Dear Club Man,was Donnas first and only post after joining a.a.m on the 18th.Please be gentle in future.After all you are an administrator up there at 9,998! .........what aboutTrump?


----------



## CCOVICH (18 Oct 2005)

Just to point out that I think the OP needs to write about entrepreneurs using the example of someone in the tourism industry.


----------



## Donna (18 Oct 2005)

thanks for all the help, really apppreciate it! as for liking hte subject, i think that it would be more anjoyable if i actually liked the subject i am doing it on! and for the record, i dont think that michael o leary is actually classed as an entrepreneur!


----------



## ClubMan (18 Oct 2005)

Donna said:
			
		

> i dont think that michael o leary is actually classed as an entrepreneur!


Why not? Just because he joined an existing company, shook it up and made it a market leader? You seem to be taking a narrow view of what an entrepreneur is. Maybe you could clarify?


----------



## legend99 (18 Oct 2005)

if it wasn't tourism you could do it about the lady who founded Anne Summers....that at least should be interesting and may have needed you to attend one of those girl only parties, only for education purposes of course!


----------



## SteelBlue05 (18 Oct 2005)

ClubMan said:
			
		

> Why not? Just because he joined an existing company, shook it up and made it a market leader? You seem to be taking a narrow view of what an entrepreneur is. Maybe you could clarify?


 
Is an entrepreneur not someone who sets up a company?


----------



## ClubMan (18 Oct 2005)

Not necessarily in my opinion.


----------



## SteelBlue05 (18 Oct 2005)

according to the definition he doesnt assume the risk does he?

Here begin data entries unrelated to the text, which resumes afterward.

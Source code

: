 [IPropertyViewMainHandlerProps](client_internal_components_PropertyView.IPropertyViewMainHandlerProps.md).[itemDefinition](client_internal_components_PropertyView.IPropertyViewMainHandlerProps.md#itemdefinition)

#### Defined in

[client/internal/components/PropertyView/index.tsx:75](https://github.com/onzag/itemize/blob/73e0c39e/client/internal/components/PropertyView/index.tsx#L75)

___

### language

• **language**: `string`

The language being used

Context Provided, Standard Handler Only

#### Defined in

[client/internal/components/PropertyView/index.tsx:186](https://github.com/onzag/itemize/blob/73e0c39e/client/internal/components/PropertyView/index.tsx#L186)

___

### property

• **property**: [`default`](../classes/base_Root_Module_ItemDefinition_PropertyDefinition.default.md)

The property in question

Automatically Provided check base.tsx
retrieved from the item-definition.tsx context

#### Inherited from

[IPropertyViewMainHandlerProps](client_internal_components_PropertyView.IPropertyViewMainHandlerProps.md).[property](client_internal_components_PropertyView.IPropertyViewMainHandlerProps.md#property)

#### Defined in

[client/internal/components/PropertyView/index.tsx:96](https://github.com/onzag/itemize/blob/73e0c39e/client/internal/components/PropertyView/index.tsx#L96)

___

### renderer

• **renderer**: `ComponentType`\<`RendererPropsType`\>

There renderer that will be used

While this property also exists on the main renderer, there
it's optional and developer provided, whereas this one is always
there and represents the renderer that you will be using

So basically you are saying any one working in a company can be an entrepreneur? Or just successful ones?


----------



## SteelBlue05 (18 Oct 2005)

ClubMan said:
			
		

> Not necessarily in my opinion.


 
how about this definition..."*noun* a person who sets up a business or businesses. "

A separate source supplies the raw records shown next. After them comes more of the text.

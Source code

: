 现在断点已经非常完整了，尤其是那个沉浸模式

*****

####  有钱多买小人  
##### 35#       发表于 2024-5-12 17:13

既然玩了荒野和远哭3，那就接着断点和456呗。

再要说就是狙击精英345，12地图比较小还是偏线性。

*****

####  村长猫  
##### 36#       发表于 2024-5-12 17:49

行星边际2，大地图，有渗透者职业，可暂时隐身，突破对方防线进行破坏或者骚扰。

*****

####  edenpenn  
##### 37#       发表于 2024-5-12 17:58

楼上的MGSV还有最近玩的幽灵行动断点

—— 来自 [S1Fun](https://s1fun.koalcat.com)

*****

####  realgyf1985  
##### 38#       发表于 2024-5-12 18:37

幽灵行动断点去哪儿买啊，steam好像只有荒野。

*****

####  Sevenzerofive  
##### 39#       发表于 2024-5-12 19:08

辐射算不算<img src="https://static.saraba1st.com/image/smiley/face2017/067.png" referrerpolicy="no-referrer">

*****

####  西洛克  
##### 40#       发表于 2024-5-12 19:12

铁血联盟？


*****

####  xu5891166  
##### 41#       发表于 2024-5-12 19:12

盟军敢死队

from http://www.askoxford.com/concise_oed/entrepreneur?view=uk


----------



## ClubMan (18 Oct 2005)

SteelBlue05 said:
			
		

> according to the definition he doesnt assume the risk does he?


Of course he assumes risk - his job is on the line, a significant part of his remuneration package is contingent on performance and paid by way of shares, he is a significant shareholder in the company etc...



> So basically you are saying any one working in a company can be an entrepreneur?


Yes - anybody can exhibit entrepreneurial spirit in their work no matter what the context.


----------



## SteelBlue05 (18 Oct 2005)

ClubMan said:
			
		

> Yes - anybody can exhibit entrepreneurial spirit in their work no matter what the context.


 
Exhibiting entrepreneurial spirit and being an entrepreneur are different things. The original poster is looking for an entrepreneur, not someone with those qualities.


----------



## SteelBlue05 (18 Oct 2005)

ClubMan said:
			
		

> Of course he assumes risk -
> 
> .


 
He didnt assume the risk of setting up the company, thats the point. He is not an entrepreneur.


----------



## sherib (18 Oct 2005)

Definitions.......there'll be no agreement on this. IMO the necessity of setting up a company would be a very narrow interpretation of the meaning of entrepreneurship or entreprenurial spirit. 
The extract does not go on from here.